- Exercise details
Set down exactly, from the records below, the line with "## 📝 Adding New Tests" through the line with "4. **Use consistent", and nothing else.

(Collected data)

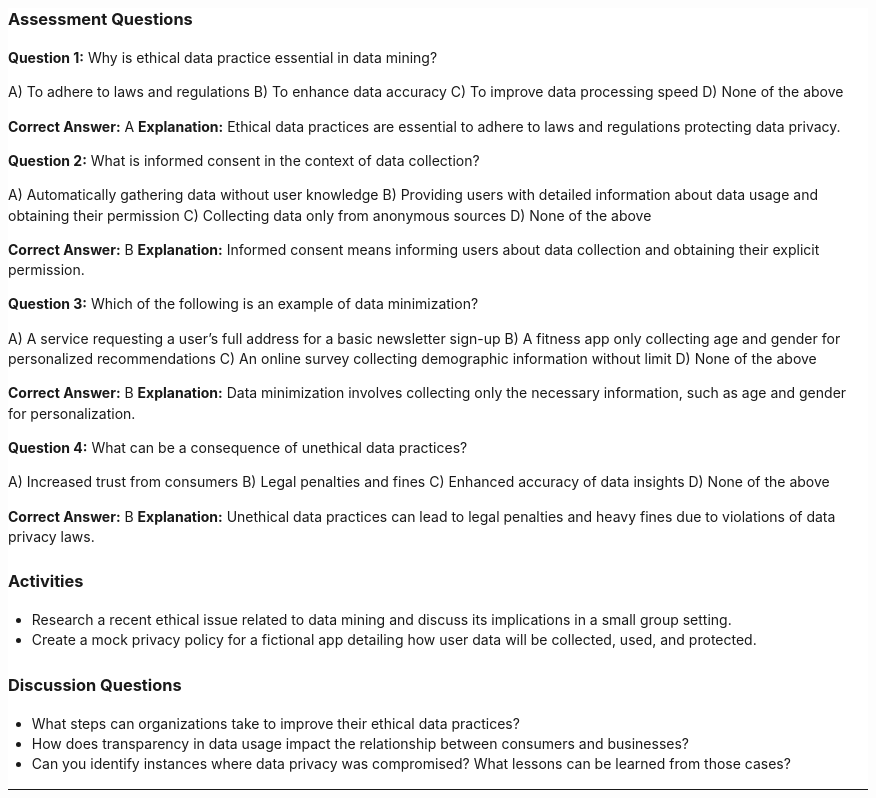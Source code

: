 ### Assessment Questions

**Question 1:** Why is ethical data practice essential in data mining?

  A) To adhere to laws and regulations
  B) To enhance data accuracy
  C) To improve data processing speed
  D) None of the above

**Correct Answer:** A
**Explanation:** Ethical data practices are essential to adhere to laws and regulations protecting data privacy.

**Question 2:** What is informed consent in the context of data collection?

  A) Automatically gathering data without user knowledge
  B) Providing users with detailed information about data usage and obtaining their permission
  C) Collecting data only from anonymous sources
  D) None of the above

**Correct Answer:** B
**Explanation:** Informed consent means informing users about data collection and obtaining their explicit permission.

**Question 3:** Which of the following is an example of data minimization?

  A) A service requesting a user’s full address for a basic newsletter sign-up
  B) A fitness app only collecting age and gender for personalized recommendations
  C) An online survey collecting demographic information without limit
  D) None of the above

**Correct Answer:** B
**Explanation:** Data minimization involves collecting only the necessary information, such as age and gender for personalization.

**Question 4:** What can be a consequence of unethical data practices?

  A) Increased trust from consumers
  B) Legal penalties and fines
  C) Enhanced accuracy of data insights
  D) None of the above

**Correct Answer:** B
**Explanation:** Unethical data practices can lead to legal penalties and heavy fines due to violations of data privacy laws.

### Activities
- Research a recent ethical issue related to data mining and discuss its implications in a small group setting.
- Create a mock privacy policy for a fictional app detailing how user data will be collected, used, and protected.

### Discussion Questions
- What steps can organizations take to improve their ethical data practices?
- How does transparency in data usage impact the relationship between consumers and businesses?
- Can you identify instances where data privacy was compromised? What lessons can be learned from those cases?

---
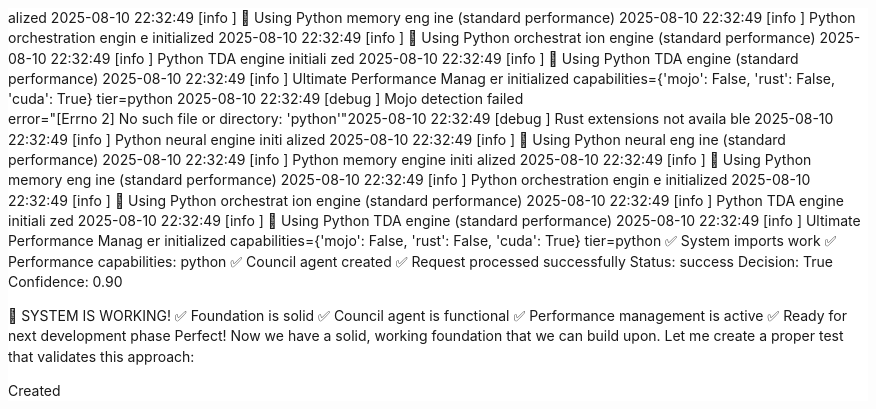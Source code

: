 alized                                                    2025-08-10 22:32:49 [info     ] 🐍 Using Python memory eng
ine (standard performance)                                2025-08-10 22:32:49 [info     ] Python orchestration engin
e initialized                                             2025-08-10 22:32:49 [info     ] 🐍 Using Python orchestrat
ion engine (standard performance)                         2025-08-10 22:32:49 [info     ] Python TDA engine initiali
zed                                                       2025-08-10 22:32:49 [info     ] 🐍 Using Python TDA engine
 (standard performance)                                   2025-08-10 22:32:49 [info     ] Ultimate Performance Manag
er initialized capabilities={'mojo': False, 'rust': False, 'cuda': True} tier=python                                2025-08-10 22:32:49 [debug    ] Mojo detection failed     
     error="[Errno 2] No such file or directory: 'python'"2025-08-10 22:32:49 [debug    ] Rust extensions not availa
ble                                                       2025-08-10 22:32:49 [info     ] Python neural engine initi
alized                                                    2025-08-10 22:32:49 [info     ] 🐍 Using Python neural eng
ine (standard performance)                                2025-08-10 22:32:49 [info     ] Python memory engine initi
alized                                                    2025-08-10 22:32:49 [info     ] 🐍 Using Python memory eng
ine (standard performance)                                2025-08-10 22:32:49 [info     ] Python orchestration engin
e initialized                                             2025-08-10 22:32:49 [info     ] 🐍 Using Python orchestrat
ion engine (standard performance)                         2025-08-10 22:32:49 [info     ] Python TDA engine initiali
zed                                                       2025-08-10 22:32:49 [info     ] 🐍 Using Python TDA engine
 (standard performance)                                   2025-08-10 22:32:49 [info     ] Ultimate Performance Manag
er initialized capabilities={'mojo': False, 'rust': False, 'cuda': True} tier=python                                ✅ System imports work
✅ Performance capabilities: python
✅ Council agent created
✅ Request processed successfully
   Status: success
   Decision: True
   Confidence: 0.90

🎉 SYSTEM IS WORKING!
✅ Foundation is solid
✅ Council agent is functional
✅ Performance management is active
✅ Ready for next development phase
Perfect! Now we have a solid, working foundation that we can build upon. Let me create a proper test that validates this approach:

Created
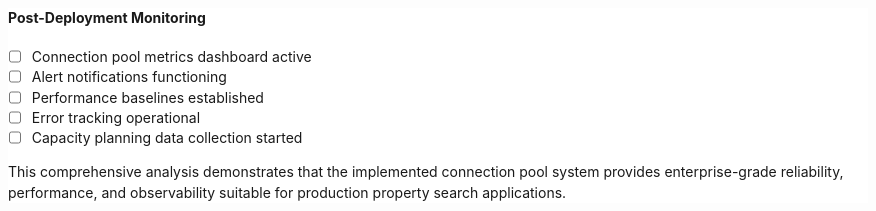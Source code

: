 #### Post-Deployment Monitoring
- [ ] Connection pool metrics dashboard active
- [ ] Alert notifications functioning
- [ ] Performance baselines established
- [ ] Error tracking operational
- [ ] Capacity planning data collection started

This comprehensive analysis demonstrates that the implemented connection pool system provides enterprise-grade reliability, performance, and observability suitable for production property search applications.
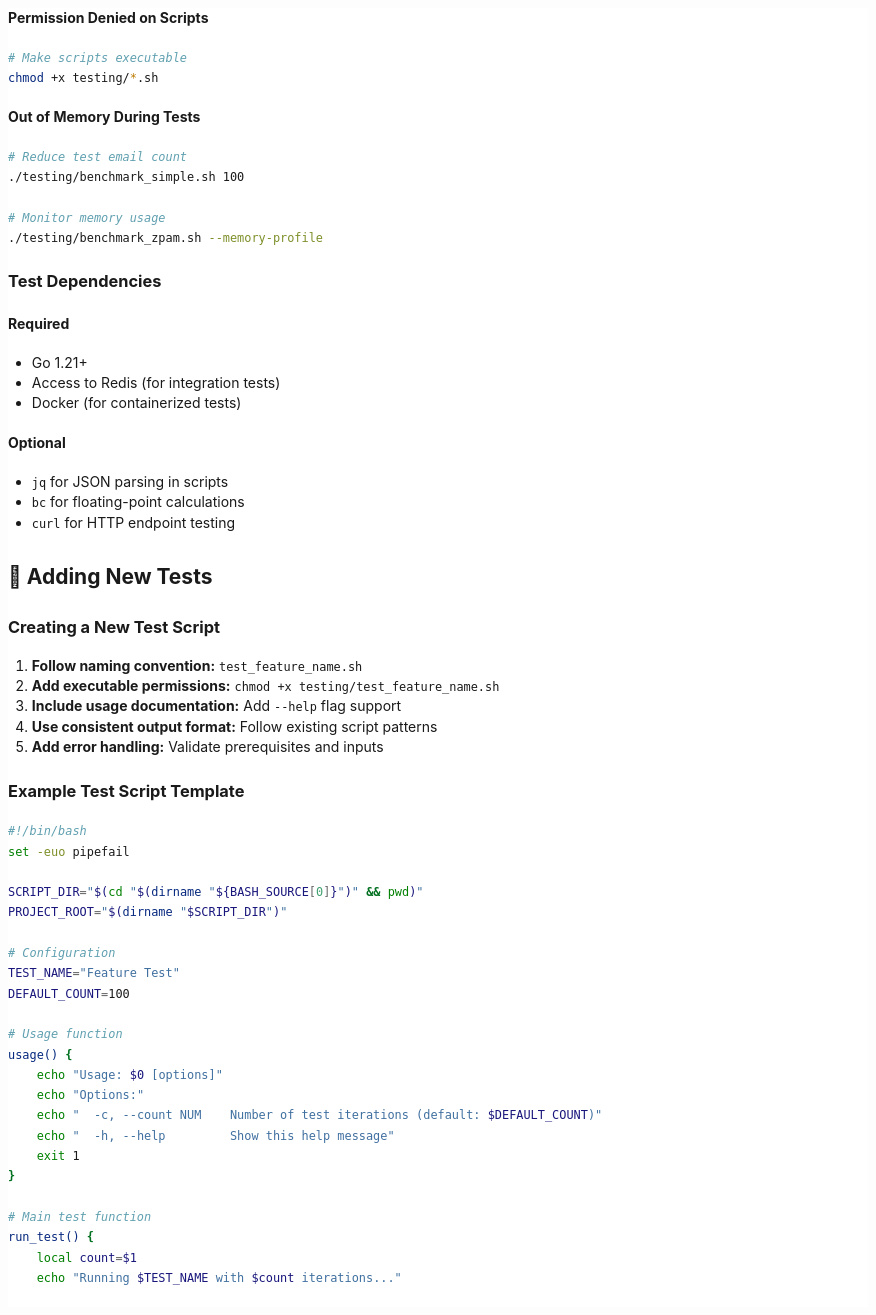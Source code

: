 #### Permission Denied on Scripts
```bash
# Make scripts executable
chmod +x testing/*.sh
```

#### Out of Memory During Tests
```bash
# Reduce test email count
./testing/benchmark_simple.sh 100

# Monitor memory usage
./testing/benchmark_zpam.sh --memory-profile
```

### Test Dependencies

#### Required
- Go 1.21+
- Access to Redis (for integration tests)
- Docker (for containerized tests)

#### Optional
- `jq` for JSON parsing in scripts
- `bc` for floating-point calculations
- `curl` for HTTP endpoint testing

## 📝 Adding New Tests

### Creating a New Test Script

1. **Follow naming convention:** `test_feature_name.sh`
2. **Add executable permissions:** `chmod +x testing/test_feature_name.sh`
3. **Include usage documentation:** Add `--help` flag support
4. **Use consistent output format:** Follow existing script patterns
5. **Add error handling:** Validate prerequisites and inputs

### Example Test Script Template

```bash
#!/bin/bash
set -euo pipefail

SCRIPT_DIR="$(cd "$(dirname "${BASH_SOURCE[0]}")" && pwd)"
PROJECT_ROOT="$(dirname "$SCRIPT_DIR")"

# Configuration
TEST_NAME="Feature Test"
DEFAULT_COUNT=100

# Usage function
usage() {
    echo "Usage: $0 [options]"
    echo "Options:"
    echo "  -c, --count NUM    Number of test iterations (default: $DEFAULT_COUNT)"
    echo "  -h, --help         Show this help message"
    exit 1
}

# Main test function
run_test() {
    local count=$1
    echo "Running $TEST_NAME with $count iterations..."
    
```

- Response
## 📝 Adding New Tests

### Creating a New Test Script

1. **Follow naming convention:** `test_feature_name.sh`
2. **Add executable permissions:** `chmod +x testing/test_feature_name.sh`
3. **Include usage documentation:** Add `--help` flag support
4. **Use consistent output format:** Follow existing script patterns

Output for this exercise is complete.